#### What this task involves:
Word for word, repeat the entries, minus the pictures.

(Stored data entries)
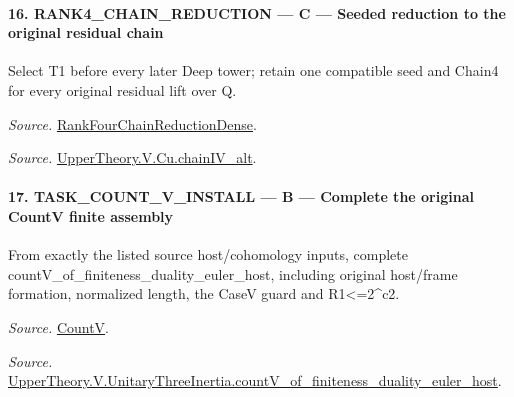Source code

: \documentclass[11pt,a4paper]{article}
\numberwithin{equation}{section}
\theoremstyle{remark}\newtheorem{remark}[theorem]{Remark}
\begin{document}
\paragraph{16. RANK4\_\allowbreak CHAIN\_\allowbreak REDUCTION — C — Seeded reduction to the original residual chain}

Select T1 before every later Deep tower; retain one compatible seed and Chain4 for every original residual lift over Q.

\emph{Source.} \href{https://github.com/CocoSgt/riemann-hypothesis-lean/blob/7cbf7a0c32fca1badf05931879a37c3f8a2b03b4/src/Development/AutomorphicArithmetic/AutomorphicVarieties/ModularityArgument/ThresholdArguments/DenseThresholdCases/PromodularityCaseThree.lean#L33-L39}{RankFourChainReductionDense}.

\emph{Source.} \href{https://github.com/CocoSgt/riemann-hypothesis-lean/blob/7cbf7a0c32fca1badf05931879a37c3f8a2b03b4/src/Development/AutomorphicArithmetic/AutomorphicVarieties/ModularityArgument/ThresholdArguments/DenseThresholdCases/CuPChainIV.lean#L16-L82}{UpperTheory.V.Cu.chainIV\_\allowbreak alt}.



\paragraph{17. TASK\_\allowbreak COUNT\_\allowbreak V\_\allowbreak INSTALL — B — Complete the original CountV finite assembly}

From exactly the listed source host/cohomology inputs, complete countV\_\allowbreak of\_\allowbreak finiteness\_\allowbreak duality\_\allowbreak euler\_\allowbreak host, including original host/frame formation, normalized length, the CaseV guard and R1<=2\textasciicircum{}c2.

\emph{Source.} \href{https://github.com/CocoSgt/riemann-hypothesis-lean/blob/7cbf7a0c32fca1badf05931879a37c3f8a2b03b4/src/Development/AutomorphicArithmetic/AutomorphicVarieties/HeightAndVanishing/Counts.lean#L69-L69}{CountV}.

\emph{Source.} \href{https://github.com/CocoSgt/riemann-hypothesis-lean/blob/7cbf7a0c32fca1badf05931879a37c3f8a2b03b4/src/Development/AutomorphicArithmetic/AutomorphicVarieties/ModularityArgument/ThresholdArguments/DenseThresholdCases/CountVOf.lean#L33-L60}{UpperTheory.V.UnitaryThreeInertia.countV\_\allowbreak of\_\allowbreak finiteness\_\allowbreak duality\_\allowbreak euler\_\allowbreak host}.
\end{document}
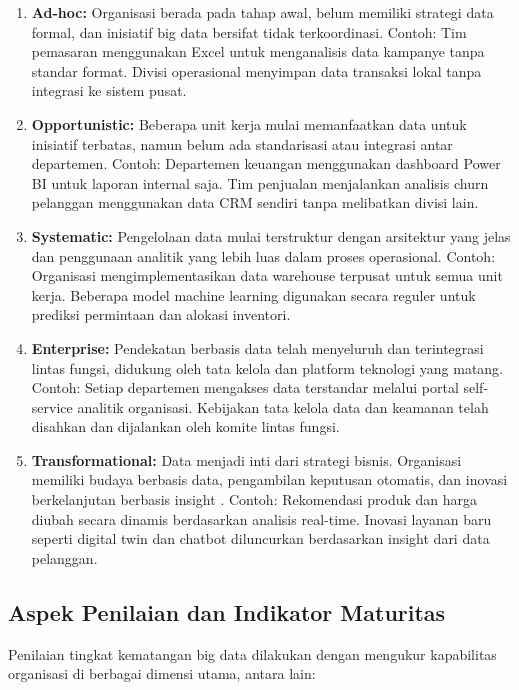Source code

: \begin{enumerate}
	\item \textbf{Ad-hoc:} Organisasi berada pada tahap awal, belum memiliki strategi data formal, dan inisiatif big data bersifat tidak terkoordinasi. Contoh: Tim pemasaran menggunakan Excel untuk menganalisis data kampanye tanpa standar format. Divisi operasional menyimpan data transaksi lokal tanpa integrasi ke sistem pusat.
	
	\item \textbf{Opportunistic:} Beberapa unit kerja mulai memanfaatkan data untuk inisiatif terbatas, namun belum ada standarisasi atau integrasi antar departemen. Contoh: Departemen keuangan menggunakan dashboard Power BI untuk laporan internal saja. Tim penjualan menjalankan analisis churn pelanggan menggunakan data CRM sendiri tanpa melibatkan divisi lain.
	
	\item \textbf{Systematic:} Pengelolaan data mulai terstruktur dengan arsitektur yang jelas dan penggunaan analitik yang lebih luas dalam proses operasional. Contoh: Organisasi mengimplementasikan data warehouse terpusat untuk semua unit kerja. Beberapa model machine learning digunakan secara reguler untuk prediksi permintaan dan alokasi inventori.
	
	\item \textbf{Enterprise:} Pendekatan berbasis data telah menyeluruh dan terintegrasi lintas fungsi, didukung oleh tata kelola dan platform teknologi yang matang. Contoh: Setiap departemen mengakses data terstandar melalui portal self-service analitik organisasi. Kebijakan tata kelola data dan keamanan telah disahkan dan dijalankan oleh komite lintas fungsi.
	
	\item \textbf{Transformational:} Data menjadi inti dari strategi bisnis. Organisasi memiliki budaya berbasis data, pengambilan keputusan otomatis, dan inovasi berkelanjutan berbasis insight \cite{tdwi2013}. Contoh: Rekomendasi produk dan harga diubah secara dinamis berdasarkan analisis real-time. Inovasi layanan baru seperti digital twin dan chatbot diluncurkan berdasarkan insight dari data pelanggan.
\end{enumerate}


\subsection{Aspek Penilaian dan Indikator Maturitas}

Penilaian tingkat kematangan big data dilakukan dengan mengukur kapabilitas organisasi di berbagai dimensi utama, antara lain:

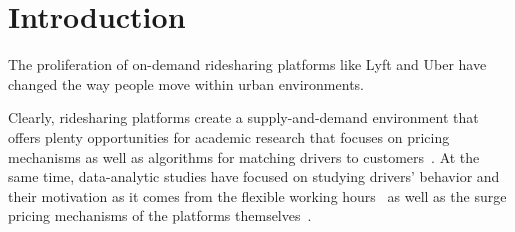 
\section{Introduction}
\label{sec:introduction}

The proliferation of on-demand ridesharing platforms like Lyft and Uber
have changed the way people move within urban environments. 


Clearly, ridesharing platforms create a supply-and-demand environment that offers 
plenty opportunities for academic research that focuses on pricing mechanisms
as well as algorithms for matching drivers to customers~\cite{}.
At the same time, data-analytic studies have focused
on studying drivers' behavior and their motivation as it comes from the flexible working 
hours~\cite{hall2016analysis} as well as the surge pricing mechanisms of the platforms themselves~\cite{chen2015peeking,chen2016dynamic}.
 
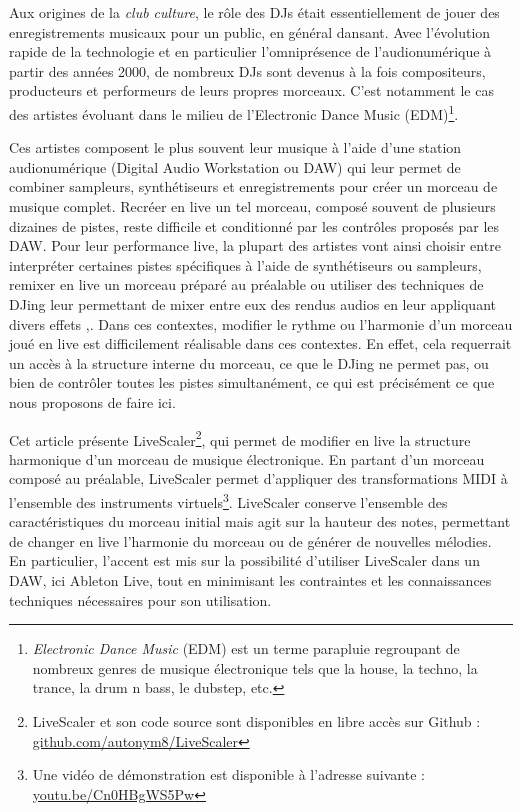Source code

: Aux origines de la \emph{club culture}, le rôle des DJs était essentiellement de jouer des enregistrements musicaux pour un public, en général dansant. Avec l’évolution rapide de la technologie et en particulier l’omniprésence de l’audionumérique à partir des années 2000, de nombreux DJs sont devenus à la fois compositeurs, producteurs et performeurs de leurs propres morceaux. C'est notamment le cas des artistes évoluant dans le milieu de l'Electronic Dance Music (EDM)\footnote{\emph{Electronic Dance Music} (EDM) est un terme parapluie regroupant de nombreux genres de musique électronique tels que la house, la techno, la trance, la drum n bass, le dubstep, etc. }.


Ces artistes composent le plus souvent leur musique à l’aide d’une station audionumérique (Digital Audio Workstation ou DAW) qui leur permet de combiner sampleurs, synthétiseurs et enregistrements pour créer un morceau de musique complet. Recréer en live un tel morceau, composé souvent de plusieurs dizaines de pistes, reste difficile et conditionné par les contrôles proposés par les DAW. Pour leur performance live, la plupart des artistes vont ainsi choisir entre interpréter certaines pistes spécifiques à l'aide de synthétiseurs ou sampleurs, remixer en live un morceau préparé au préalable ou utiliser des techniques de DJing leur permettant de mixer entre eux des rendus audios en leur appliquant divers effets \cite{ferreira2008sound},\cite{magana2018performance}.  Dans ces contextes,  modifier le rythme ou l'harmonie d’un morceau joué en live est difficilement réalisable dans ces contextes. En effet, cela requerrait un accès à la structure interne du morceau, ce que le DJing ne permet pas, ou bien de contrôler toutes les pistes simultanément, ce qui est précisément ce que nous proposons de faire ici.

Cet article présente LiveScaler\footnote{LiveScaler et son code source sont disponibles en libre accès sur Github : \href{https://github.com/autonym8/LiveScaler}{github.com/autonym8/LiveScaler}}, qui per\-met de modifier en live la structure harmonique d'un morceau de musique électronique. En partant d'un morceau composé au préalable, LiveScaler permet d'appliquer des transformations MIDI à l'ensemble des instruments virtuels\footnote{Une vidéo de démonstration est disponible à l'adresse suivante : \href{ https://youtu.be/Cn0HBgWS5Pw}{youtu.be/Cn0HBgWS5Pw}}. LiveScaler conserve l'ensemble des caractéristiques du morceau initial mais agit sur la hauteur des notes, permettant de changer en live l'harmonie du morceau ou de générer de nouvelles mélodies. En particulier, l'accent est mis sur la possibilité d'utiliser LiveScaler dans un DAW, ici Ableton Live, tout en minimisant les contraintes et les connaissances techniques nécessaires pour son utilisation.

#### Output below:
Source code

: \documentclass[11pt,a4paper]{article}
\numberwithin{equation}{section}
\theoremstyle{remark}\newtheorem{remark}[theorem]{Remark}
\begin{document}
\paragraph{16. RANK4\_\allowbreak CHAIN\_\allowbreak REDUCTION — C — Seeded reduction to the original residual chain}

Select T1 before every later Deep tower; retain one compatible seed and Chain4 for every original residual lift over Q.

\emph{Source.} \href{https://github.com/CocoSgt/riemann-hypothesis-lean/blob/7cbf7a0c32fca1badf05931879a37c3f8a2b03b4/src/Development/AutomorphicArithmetic/AutomorphicVarieties/ModularityArgument/ThresholdArguments/DenseThresholdCases/PromodularityCaseThree.lean#L33-L39}{RankFourChainReductionDense}.

\emph{Source.} \href{https://github.com/CocoSgt/riemann-hypothesis-lean/blob/7cbf7a0c32fca1badf05931879a37c3f8a2b03b4/src/Development/AutomorphicArithmetic/AutomorphicVarieties/ModularityArgument/ThresholdArguments/DenseThresholdCases/CuPChainIV.lean#L16-L82}{UpperTheory.V.Cu.chainIV\_\allowbreak alt}.



\paragraph{17. TASK\_\allowbreak COUNT\_\allowbreak V\_\allowbreak INSTALL — B — Complete the original CountV finite assembly}

From exactly the listed source host/cohomology inputs, complete countV\_\allowbreak of\_\allowbreak finiteness\_\allowbreak duality\_\allowbreak euler\_\allowbreak host, including original host/frame formation, normalized length, the CaseV guard and R1<=2\textasciicircum{}c2.

\emph{Source.} \href{https://github.com/CocoSgt/riemann-hypothesis-lean/blob/7cbf7a0c32fca1badf05931879a37c3f8a2b03b4/src/Development/AutomorphicArithmetic/AutomorphicVarieties/HeightAndVanishing/Counts.lean#L69-L69}{CountV}.

\emph{Source.} \href{https://github.com/CocoSgt/riemann-hypothesis-lean/blob/7cbf7a0c32fca1badf05931879a37c3f8a2b03b4/src/Development/AutomorphicArithmetic/AutomorphicVarieties/ModularityArgument/ThresholdArguments/DenseThresholdCases/CountVOf.lean#L33-L60}{UpperTheory.V.UnitaryThreeInertia.countV\_\allowbreak of\_\allowbreak finiteness\_\allowbreak duality\_\allowbreak euler\_\allowbreak host}.
\end{document}
Source code

: \begin{enumerate}
	\item \textbf{Ad-hoc:} Organisasi berada pada tahap awal, belum memiliki strategi data formal, dan inisiatif big data bersifat tidak terkoordinasi. Contoh: Tim pemasaran menggunakan Excel untuk menganalisis data kampanye tanpa standar format. Divisi operasional menyimpan data transaksi lokal tanpa integrasi ke sistem pusat.
	
	\item \textbf{Opportunistic:} Beberapa unit kerja mulai memanfaatkan data untuk inisiatif terbatas, namun belum ada standarisasi atau integrasi antar departemen. Contoh: Departemen keuangan menggunakan dashboard Power BI untuk laporan internal saja. Tim penjualan menjalankan analisis churn pelanggan menggunakan data CRM sendiri tanpa melibatkan divisi lain.
	
	\item \textbf{Systematic:} Pengelolaan data mulai terstruktur dengan arsitektur yang jelas dan penggunaan analitik yang lebih luas dalam proses operasional. Contoh: Organisasi mengimplementasikan data warehouse terpusat untuk semua unit kerja. Beberapa model machine learning digunakan secara reguler untuk prediksi permintaan dan alokasi inventori.
	
	\item \textbf{Enterprise:} Pendekatan berbasis data telah menyeluruh dan terintegrasi lintas fungsi, didukung oleh tata kelola dan platform teknologi yang matang. Contoh: Setiap departemen mengakses data terstandar melalui portal self-service analitik organisasi. Kebijakan tata kelola data dan keamanan telah disahkan dan dijalankan oleh komite lintas fungsi.
	
	\item \textbf{Transformational:} Data menjadi inti dari strategi bisnis. Organisasi memiliki budaya berbasis data, pengambilan keputusan otomatis, dan inovasi berkelanjutan berbasis insight \cite{tdwi2013}. Contoh: Rekomendasi produk dan harga diubah secara dinamis berdasarkan analisis real-time. Inovasi layanan baru seperti digital twin dan chatbot diluncurkan berdasarkan insight dari data pelanggan.
\end{enumerate}


\subsection{Aspek Penilaian dan Indikator Maturitas}

Penilaian tingkat kematangan big data dilakukan dengan mengukur kapabilitas organisasi di berbagai dimensi utama, antara lain:

\section{Introduction}
\label{sec:introduction}

The proliferation of on-demand ridesharing platforms like Lyft and Uber
have changed the way people move within urban environments. 


Clearly, ridesharing platforms create a supply-and-demand environment that offers 
plenty opportunities for academic research that focuses on pricing mechanisms
as well as algorithms for matching drivers to customers~\cite{}.
At the same time, data-analytic studies have focused
on studying drivers' behavior and their motivation as it comes from the flexible working 
hours~\cite{hall2016analysis} as well as the surge pricing mechanisms of the platforms themselves~\cite{chen2015peeking,chen2016dynamic}.
 
Source code

: Aux origines de la \emph{club culture}, le rôle des DJs était essentiellement de jouer des enregistrements musicaux pour un public, en général dansant. Avec l’évolution rapide de la technologie et en particulier l’omniprésence de l’audionumérique à partir des années 2000, de nombreux DJs sont devenus à la fois compositeurs, producteurs et performeurs de leurs propres morceaux. C'est notamment le cas des artistes évoluant dans le milieu de l'Electronic Dance Music (EDM)\footnote{\emph{Electronic Dance Music} (EDM) est un terme parapluie regroupant de nombreux genres de musique électronique tels que la house, la techno, la trance, la drum n bass, le dubstep, etc. }.


Ces artistes composent le plus souvent leur musique à l’aide d’une station audionumérique (Digital Audio Workstation ou DAW) qui leur permet de combiner sampleurs, synthétiseurs et enregistrements pour créer un morceau de musique complet. Recréer en live un tel morceau, composé souvent de plusieurs dizaines de pistes, reste difficile et conditionné par les contrôles proposés par les DAW. Pour leur performance live, la plupart des artistes vont ainsi choisir entre interpréter certaines pistes spécifiques à l'aide de synthétiseurs ou sampleurs, remixer en live un morceau préparé au préalable ou utiliser des techniques de DJing leur permettant de mixer entre eux des rendus audios en leur appliquant divers effets \cite{ferreira2008sound},\cite{magana2018performance}.  Dans ces contextes,  modifier le rythme ou l'harmonie d’un morceau joué en live est difficilement réalisable dans ces contextes. En effet, cela requerrait un accès à la structure interne du morceau, ce que le DJing ne permet pas, ou bien de contrôler toutes les pistes simultanément, ce qui est précisément ce que nous proposons de faire ici.

Cet article présente LiveScaler\footnote{LiveScaler et son code source sont disponibles en libre accès sur Github : \href{https://github.com/autonym8/LiveScaler}{github.com/autonym8/LiveScaler}}, qui per\-met de modifier en live la structure harmonique d'un morceau de musique électronique. En partant d'un morceau composé au préalable, LiveScaler permet d'appliquer des transformations MIDI à l'ensemble des instruments virtuels\footnote{Une vidéo de démonstration est disponible à l'adresse suivante : \href{ https://youtu.be/Cn0HBgWS5Pw}{youtu.be/Cn0HBgWS5Pw}}. LiveScaler conserve l'ensemble des caractéristiques du morceau initial mais agit sur la hauteur des notes, permettant de changer en live l'harmonie du morceau ou de générer de nouvelles mélodies. En particulier, l'accent est mis sur la possibilité d'utiliser LiveScaler dans un DAW, ici Ableton Live, tout en minimisant les contraintes et les connaissances techniques nécessaires pour son utilisation.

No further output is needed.